Chief, Surgery Branch
National Cancer Institute (NCI), MD, USA
The 2019 Edogawa NICHE Prize has been awarded to Dr. Steven A. Rosenberg, for his pioneering work in developing effective adoptive immunotherapies and genetically modified T cells which has heralded the birth of a new chapter in the fight against cancer. Dr. Rosenberg’s accomplishment has significantly contributed to the development of several immune system-based drugs and clinically effective immunotherapies including the CAR-T cell therapy.
Brief profile* of Dr. Steven A. Rosenberg
Dr. Rosenberg is an epitome of significance of inter-disciplinary interaction in developing clinical solutions, as following completion of his Medical degree at Johns Hopkins University he obtained doctoral degree in Biophysics. He now leads a strong interdisciplinary team devoted to find novel solutions in the field of cancer as the Chief, Surgery Branch at the National Cancer Institute (NCI), Bethesda Maryland, USA and Professor of Surgery at the Uniformed Services University of Health Sciences and the George Washington University School of Medicine and Health Science.
Instead of two or more specialists interacting to make the inter-disciplinary interaction meaningful, here we found one passionate scholar walking through the portals of different domains of science by himself, culminating in a new path to solve an age-old problem is considered worth that this award be bestowed on him, a visionary who had seen the future much earlier.
Professor Emeritus, University of Toronto
As the subject of the association being around regenerative medicine and that the fundamental origin of this new specialty per se is after the discovery of stem cells, the Jinseisha- NCRM Edogawa Niche Prize committee has unanimously decided to honour Prof. James Edgar Till for his discovery of stem cells jointly with Prof. Ernest McCulloch with the Edogawa NICHE prize in the first year of its establishment in 2018.
Brief profile* of Prof. James E. Till
Dr Till was born in Lloydminster Saskatchewan and received a bachelor of Arts in 1952 and Master of Science in 1954 in physics at the University of Saskatchewan having received scholarships from the National Research Council and Standard Oil Company. Dr Till then went on to receive a PhD at Yale University in biophysics in 1957. He was then recruited to the Ontario Cancer Institute at Princess Margaret Hospital as a post-doctoral fellow at the University of Toronto.
It was there he met Dr Ernest McCulloch and together they conducted their ground breaking work involving injection of bone marrow cells into irradiated mice. They made the sentinel observation of finding clones of cells within the spleen, although at that time they called them lumps. This first work was published in the journal Radiation Research in 1961. They showed that these marrow cells were capable of self renewal and this work established the concept of multilineage stem cells which was published in Nature and Journal of Cellular and Comparative Physiology in 1963.

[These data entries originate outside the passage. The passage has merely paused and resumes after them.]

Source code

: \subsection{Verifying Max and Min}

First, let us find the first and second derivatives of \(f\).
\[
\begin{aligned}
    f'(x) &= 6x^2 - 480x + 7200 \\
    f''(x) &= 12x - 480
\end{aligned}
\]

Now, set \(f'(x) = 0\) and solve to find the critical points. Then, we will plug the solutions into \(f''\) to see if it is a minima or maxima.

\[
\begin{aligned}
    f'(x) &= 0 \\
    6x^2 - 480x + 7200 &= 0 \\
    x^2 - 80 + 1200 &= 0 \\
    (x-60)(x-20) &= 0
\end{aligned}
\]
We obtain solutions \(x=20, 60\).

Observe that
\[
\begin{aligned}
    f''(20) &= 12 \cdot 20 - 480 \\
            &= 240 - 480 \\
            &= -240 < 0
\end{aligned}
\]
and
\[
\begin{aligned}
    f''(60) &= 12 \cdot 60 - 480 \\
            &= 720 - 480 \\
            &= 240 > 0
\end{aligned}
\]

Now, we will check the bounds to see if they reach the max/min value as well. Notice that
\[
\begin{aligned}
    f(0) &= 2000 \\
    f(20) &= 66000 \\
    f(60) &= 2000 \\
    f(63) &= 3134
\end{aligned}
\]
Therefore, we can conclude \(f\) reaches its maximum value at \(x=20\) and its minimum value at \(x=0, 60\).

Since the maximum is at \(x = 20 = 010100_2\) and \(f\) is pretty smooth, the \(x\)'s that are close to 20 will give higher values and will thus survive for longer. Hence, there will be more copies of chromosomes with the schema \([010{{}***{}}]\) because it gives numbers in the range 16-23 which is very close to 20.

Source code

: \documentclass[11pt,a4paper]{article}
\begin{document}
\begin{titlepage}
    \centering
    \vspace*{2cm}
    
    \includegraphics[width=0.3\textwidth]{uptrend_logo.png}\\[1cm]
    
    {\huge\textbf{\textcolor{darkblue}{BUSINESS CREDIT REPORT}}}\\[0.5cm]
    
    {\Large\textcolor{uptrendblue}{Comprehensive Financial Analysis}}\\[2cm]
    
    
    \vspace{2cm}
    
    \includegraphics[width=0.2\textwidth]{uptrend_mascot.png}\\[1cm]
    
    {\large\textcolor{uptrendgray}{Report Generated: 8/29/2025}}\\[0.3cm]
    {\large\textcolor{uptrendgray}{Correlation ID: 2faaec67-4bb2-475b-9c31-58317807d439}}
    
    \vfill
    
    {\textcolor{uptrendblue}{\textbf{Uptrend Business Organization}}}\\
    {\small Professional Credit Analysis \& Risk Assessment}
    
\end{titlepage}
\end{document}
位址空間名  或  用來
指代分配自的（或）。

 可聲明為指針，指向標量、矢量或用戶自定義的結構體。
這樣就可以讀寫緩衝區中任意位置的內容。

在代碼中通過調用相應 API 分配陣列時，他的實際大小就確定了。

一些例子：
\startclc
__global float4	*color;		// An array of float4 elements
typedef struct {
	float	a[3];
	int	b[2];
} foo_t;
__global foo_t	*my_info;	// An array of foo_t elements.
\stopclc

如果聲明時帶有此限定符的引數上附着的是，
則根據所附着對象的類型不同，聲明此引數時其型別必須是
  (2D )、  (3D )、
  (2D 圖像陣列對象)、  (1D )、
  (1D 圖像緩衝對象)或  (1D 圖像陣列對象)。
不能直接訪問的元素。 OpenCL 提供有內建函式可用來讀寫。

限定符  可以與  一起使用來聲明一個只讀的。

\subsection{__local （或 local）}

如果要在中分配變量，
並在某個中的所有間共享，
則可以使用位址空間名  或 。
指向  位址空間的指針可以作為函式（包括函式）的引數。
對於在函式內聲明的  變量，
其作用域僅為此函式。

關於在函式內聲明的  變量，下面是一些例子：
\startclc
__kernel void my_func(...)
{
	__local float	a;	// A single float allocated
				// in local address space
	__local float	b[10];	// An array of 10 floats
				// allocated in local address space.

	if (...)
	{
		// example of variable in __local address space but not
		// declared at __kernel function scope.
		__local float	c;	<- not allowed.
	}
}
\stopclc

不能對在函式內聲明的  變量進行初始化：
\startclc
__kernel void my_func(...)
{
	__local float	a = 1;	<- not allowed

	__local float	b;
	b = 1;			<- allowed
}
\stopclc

His work has had huge application in the field of bone marrow transplantation, the treatment of cancer and tolerance induction.
Dr Till has received many honors for his groundbreaking discoveries including election as an officer of the Order of Canada in 1994, the Order of Ontario in 2006, appointment as a Fellow to the Royal Society of London, induction to the Canadian Medical Hall of Fame in 2004 and was awarded with his friend and collaborator Dr McCulloch the Albert Lasker Award for Basic Medical Research.
Perhaps the greatest testimony to Dr Till has been the training of other great scientists including Dr Norman Iscove, Dr Robert Phillips and Dr Ron Worton and also that Toronto continues to be a great world stem cell center.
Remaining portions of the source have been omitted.